In a surprise move, the owner of Ft. Worth’s prestigious 474,000-sf Bank One Tower has halted rehabilitation work from a March 28 tornado, terminated leases for three tenants and put the city’s fifth tallest building up for sale.

Loutex Fort Worth, a limited partnership, says “it is not prepared to rebuild” after spending millions of dollars in emergency repairs to the class A office building, including boarding up 3,200 of 3,400 glass windows shattered by a spring tornado. Ft. Worth officials previously assessed tornado damages citywide at $500 million, primarily to Central Business District structures.

“This very difficult decision was made … only after extensive analysis of the substantial hurdles to the re-opening of the tower,” Ron Cherry, Loutex Fort Worth’s managing partner, said in a press release issued yesterday. The major problem environmentally is the formation of molds within the walls and air conditioning system while the delivery lead-time for critical materials is too long. These factors prevent Loutex from expeditiously providing office space to its tenants, says Cherry.

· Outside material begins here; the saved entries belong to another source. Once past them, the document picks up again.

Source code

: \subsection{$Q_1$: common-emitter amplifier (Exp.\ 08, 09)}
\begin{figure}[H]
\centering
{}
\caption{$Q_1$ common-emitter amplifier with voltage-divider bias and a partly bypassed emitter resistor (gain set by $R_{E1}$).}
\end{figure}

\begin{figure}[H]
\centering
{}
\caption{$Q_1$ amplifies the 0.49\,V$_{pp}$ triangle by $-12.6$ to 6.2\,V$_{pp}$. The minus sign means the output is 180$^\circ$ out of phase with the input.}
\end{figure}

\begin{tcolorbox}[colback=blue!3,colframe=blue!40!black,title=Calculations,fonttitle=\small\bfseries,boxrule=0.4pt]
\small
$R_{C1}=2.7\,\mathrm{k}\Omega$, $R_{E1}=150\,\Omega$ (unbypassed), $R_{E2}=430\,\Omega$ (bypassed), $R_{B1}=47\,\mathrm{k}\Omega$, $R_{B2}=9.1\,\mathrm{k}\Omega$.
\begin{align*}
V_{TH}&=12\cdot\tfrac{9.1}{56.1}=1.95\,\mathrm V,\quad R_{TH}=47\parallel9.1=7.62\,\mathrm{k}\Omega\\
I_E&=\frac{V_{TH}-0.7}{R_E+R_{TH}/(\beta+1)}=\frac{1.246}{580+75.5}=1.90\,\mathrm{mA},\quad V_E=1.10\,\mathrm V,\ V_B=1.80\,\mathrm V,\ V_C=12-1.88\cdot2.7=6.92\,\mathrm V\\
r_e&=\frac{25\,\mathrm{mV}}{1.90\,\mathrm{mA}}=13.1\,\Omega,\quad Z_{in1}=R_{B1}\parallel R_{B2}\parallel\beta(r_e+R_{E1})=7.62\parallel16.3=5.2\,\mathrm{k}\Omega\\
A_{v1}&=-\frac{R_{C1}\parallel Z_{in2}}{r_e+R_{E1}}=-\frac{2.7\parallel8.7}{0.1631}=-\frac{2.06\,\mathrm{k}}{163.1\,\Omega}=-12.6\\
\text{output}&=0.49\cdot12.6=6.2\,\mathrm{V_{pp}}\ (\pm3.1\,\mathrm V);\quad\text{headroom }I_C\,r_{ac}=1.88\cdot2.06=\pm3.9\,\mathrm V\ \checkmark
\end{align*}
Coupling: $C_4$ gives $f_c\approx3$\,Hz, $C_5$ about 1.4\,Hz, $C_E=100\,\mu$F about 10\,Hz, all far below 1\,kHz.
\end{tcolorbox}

To date, only three of 65 tenants have reoccupied their spaces in the 93% leased, 37-story tower at 500 Throckmorton: Bank One, a deli and a cowboy cuisine restaurant. The businesses have been given 30 days to vacate. To stave Loutex’s eviction, owners of the Reata Restaurant on the 35th floor are suing Loutex and building manager Trammell Crow because they just spent more than $1 million to repair the eatery.

Repair estimates exceed $30 million. An insurance settlement reportedly doled out yesterday simply isn’t hefty enough to cover rebuilding costs, according to news reports. The entire property, which includes an adjacent structure structure and garage,is appraised at $35 million and it will take more than that to fix the tower, says Cherry.

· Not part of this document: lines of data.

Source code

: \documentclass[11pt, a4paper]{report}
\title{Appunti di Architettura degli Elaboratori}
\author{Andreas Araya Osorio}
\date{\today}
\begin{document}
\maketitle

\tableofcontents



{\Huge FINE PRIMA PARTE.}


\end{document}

Loutex has started interviewing commercial real estate professionals to search for a buyer. Loutex did not rule out razing the structure if a buyer can’t be found. It is uncertain if the 130,521-sf adjacent building and a six-floor garage with 900 parking spots will be put up for sale along with the tower.

The glass octagon tower, which opened in 1974, was designed by Atlanta architect John Portman for the Fort Worth National Bank.